--- START ---

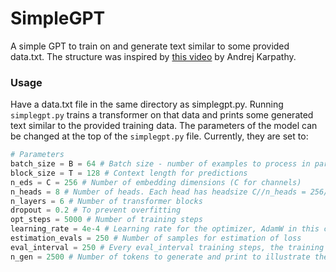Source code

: # SimpleGPT

A simple GPT to train on and generate text similar to some provided data.txt. The structure was inspired by [this video](https://www.youtube.com/watch?v=kCc8FmEb1nY&ab_channel=AndrejKarpathy) by Andrej Karpathy.

### Usage

Have a data.txt file in the same directory as simplegpt.py. Running `simplegpt.py` trains a transformer on that data and prints some generated text similar to the provided training data. The parameters of the model can be changed at the top of the `simplegpt.py` file. Currently, they are set to:

```python
# Parameters
batch_size = B = 64 # Batch size - number of examples to process in parallel
block_size = T = 128 # Context length for predictions
n_eds = C = 256 # Number of embedding dimensions (C for channels)
n_heads = 8 # Number of heads. Each head has headsize C//n_heads = 256/8 = 32
n_layers = 6 # Number of transformer blocks
dropout = 0.2 # To prevent overfitting
opt_steps = 5000 # Number of training steps
learning_rate = 4e-4 # Learning rate for the optimizer, AdamW in this case.
estimation_evals = 250 # Number of samples for estimation of loss
eval_interval = 250 # Every eval_interval training steps, the training and validation loss are estimated
n_gen = 2500 # Number of tokens to generate and print to illustrate the model at the end
```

--- END ---

● **Assignment**
Copy each line above that has the word "model".

● **Solution to this problem**
Have a data.txt file in the same directory as simplegpt.py. Running `simplegpt.py` trains a transformer on that data and prints some generated text similar to the provided training data. The parameters of the model can be changed at the top of the `simplegpt.py` file. Currently, they are set to:
n_gen = 2500 # Number of tokens to generate and print to illustrate the model at the end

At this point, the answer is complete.